The reason is that people need to have their life in order before having children. I imagine it was easier in the past than nowadays.

You have Children and need to work? Daycare is extremely expensive. Want to buy a house? Well, Children weights against you when trying to get a mortgage. And I am not even getting into the actual costs of raising a child.

People say that low birthrates are a problem, but while raising children is a personal endeavor, nobody is willing to make a collective problem (it is fairly unpopular to direct taxpayer money to pay for it).


I wouldn't say "more than", I would just say that these are both different problems, with different impacts. I don't think it's obvious which thing is a bigger problem. But yes, I agree that the root causes are likely similar.


Yes, I think the costs/inconveniences/stress of parenting is much more obvious to young working age people than the benefits/fun are.


Children are an asset for net tax-recipients, but a liability for net tax-payers. I grew up in a very poor area and heard firsthand teenage girls excited over how much welfare money they can receive for babies. It's an inversion of the natural order. It's state-manipulated breeding incentives between different classes of people. It's literally eugenics.


Children are a massive asset for tax-payers. Money is a claim on the production of a country. Without that production, money is just a useless piece of paper or useless entry in a bank database. And for a country to produce, it needs people of working age.

More concretely, let's suppose you're 92 and you need full time nursing care. You still have retirements savings so should be able to pay for it. Now let's say there are more people needing nursing than there are nurses. What happens to the cost of that nursing? It goes up until some cannot afford to pay and demand balances supply.

Without a working age population, your retirement assets will be inflated away into worthlessness.


Nobody thinks like this. Not a single intelligent, successful, prosperous woman is going to be even slightly motivated to have a baby over the long-term viability and credibility of fiat currency, whereas I personally know of two people who only exist because their welfare-dependent mother impulsively took advantage of a government cash bonus by getting knocked up by a man she barely knew, and then promptly did so again with a different one.

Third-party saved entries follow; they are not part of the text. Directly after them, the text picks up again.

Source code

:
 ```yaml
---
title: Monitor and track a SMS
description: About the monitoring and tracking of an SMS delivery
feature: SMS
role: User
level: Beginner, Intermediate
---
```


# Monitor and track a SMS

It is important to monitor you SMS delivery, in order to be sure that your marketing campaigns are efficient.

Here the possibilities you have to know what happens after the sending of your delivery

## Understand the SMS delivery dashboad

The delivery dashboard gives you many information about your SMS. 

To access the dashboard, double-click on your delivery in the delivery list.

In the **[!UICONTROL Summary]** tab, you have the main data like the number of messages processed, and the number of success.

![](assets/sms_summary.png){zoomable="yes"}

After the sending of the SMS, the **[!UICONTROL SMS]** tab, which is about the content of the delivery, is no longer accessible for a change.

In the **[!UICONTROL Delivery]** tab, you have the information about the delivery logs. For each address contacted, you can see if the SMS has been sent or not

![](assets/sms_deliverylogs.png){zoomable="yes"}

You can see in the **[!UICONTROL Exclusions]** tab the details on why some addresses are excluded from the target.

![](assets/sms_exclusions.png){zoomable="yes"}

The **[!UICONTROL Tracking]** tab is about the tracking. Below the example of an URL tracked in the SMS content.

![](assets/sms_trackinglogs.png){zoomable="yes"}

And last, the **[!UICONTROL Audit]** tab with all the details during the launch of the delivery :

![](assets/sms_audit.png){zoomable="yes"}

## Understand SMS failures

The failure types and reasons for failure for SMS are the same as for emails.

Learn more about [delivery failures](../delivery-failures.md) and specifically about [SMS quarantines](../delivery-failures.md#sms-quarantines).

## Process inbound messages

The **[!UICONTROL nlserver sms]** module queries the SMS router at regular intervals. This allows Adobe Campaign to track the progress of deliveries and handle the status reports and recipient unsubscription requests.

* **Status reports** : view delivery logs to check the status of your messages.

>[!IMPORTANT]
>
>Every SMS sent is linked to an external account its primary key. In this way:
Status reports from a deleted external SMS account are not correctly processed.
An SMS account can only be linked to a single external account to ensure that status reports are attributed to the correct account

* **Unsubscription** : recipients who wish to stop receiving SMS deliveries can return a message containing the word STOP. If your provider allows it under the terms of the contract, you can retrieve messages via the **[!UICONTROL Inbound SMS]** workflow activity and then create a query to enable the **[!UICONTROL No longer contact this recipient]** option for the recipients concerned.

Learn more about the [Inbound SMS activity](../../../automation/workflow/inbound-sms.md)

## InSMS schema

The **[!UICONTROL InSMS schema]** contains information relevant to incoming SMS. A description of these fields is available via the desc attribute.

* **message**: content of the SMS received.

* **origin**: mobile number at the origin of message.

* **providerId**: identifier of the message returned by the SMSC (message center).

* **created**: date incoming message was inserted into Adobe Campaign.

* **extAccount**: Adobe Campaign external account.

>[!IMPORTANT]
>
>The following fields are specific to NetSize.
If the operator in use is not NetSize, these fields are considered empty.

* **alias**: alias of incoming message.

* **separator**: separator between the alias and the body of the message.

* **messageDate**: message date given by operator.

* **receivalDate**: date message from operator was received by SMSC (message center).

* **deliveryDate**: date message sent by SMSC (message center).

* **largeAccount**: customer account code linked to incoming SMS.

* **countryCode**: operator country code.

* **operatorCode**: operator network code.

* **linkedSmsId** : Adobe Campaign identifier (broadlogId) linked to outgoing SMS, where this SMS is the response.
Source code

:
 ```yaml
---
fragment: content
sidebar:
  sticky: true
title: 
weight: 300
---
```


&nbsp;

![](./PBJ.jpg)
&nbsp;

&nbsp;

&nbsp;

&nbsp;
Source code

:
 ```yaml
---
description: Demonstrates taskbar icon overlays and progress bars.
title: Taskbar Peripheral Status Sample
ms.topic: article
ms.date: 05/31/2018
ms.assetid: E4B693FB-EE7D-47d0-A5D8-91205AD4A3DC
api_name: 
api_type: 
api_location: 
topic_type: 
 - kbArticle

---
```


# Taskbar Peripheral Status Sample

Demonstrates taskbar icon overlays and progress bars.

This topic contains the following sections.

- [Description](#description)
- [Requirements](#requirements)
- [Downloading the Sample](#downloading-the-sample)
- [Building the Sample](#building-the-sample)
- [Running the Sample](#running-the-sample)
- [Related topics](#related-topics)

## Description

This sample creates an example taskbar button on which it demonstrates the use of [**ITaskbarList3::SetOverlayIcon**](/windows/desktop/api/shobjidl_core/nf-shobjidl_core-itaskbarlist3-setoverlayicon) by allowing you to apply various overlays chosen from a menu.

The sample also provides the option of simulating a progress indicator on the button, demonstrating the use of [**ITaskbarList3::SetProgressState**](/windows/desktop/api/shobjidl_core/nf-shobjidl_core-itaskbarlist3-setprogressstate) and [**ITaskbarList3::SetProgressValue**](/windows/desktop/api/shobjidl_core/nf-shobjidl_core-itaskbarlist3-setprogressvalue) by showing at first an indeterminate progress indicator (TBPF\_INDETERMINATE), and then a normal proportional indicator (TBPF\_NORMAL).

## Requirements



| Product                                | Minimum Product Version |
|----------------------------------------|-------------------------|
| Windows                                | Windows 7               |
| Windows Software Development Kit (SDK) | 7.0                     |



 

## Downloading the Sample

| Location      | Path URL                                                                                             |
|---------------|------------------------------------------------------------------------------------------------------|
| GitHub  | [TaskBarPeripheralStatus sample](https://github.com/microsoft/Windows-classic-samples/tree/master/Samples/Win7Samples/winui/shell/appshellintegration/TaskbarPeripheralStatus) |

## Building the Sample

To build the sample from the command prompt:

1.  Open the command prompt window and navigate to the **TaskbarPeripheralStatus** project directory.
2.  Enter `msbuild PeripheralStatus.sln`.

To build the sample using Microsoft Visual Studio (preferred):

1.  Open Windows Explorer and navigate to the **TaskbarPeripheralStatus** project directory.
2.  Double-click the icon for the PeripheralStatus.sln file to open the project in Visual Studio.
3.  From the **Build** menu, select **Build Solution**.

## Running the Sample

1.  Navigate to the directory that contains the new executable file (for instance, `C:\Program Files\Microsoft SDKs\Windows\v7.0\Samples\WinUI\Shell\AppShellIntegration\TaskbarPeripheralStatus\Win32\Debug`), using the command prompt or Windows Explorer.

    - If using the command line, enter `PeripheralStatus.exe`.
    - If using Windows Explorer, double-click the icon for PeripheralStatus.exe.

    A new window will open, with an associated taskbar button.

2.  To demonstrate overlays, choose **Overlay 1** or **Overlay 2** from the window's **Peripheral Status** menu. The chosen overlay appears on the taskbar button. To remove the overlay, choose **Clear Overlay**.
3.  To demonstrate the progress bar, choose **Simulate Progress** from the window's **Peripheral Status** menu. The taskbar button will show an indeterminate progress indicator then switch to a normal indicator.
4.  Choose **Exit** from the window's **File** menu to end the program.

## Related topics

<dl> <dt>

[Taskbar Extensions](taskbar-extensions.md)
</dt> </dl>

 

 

We're not asking mothers to think like this. We're asking legislators to think like this.


The time horizon is too long and the gains too far into the future for legislators to care. It’s short termism all the way down.


> Now let's say there are more people needing nursing than there are nurses. What happens to the cost of that nursing?

The cost does not change. This situation that you describe is already present a many countries who have an acute nurse shortage. The gap as always is filled by immigrants from the global south.


Yes at a society level, but individual parents bare the costs.

So far rich world governments and individuals haven't found an optimal incentive/cost share ...


It's all relative to your own status.

Everyone wants their kids to do better than they did. But, if you are poor enough in a rich country, you have lower absolute aspirations for your own children / you probably get child related government benefits that approach your costs / etc.

If you went to college and want your kids to do the same.. the costs are enormous.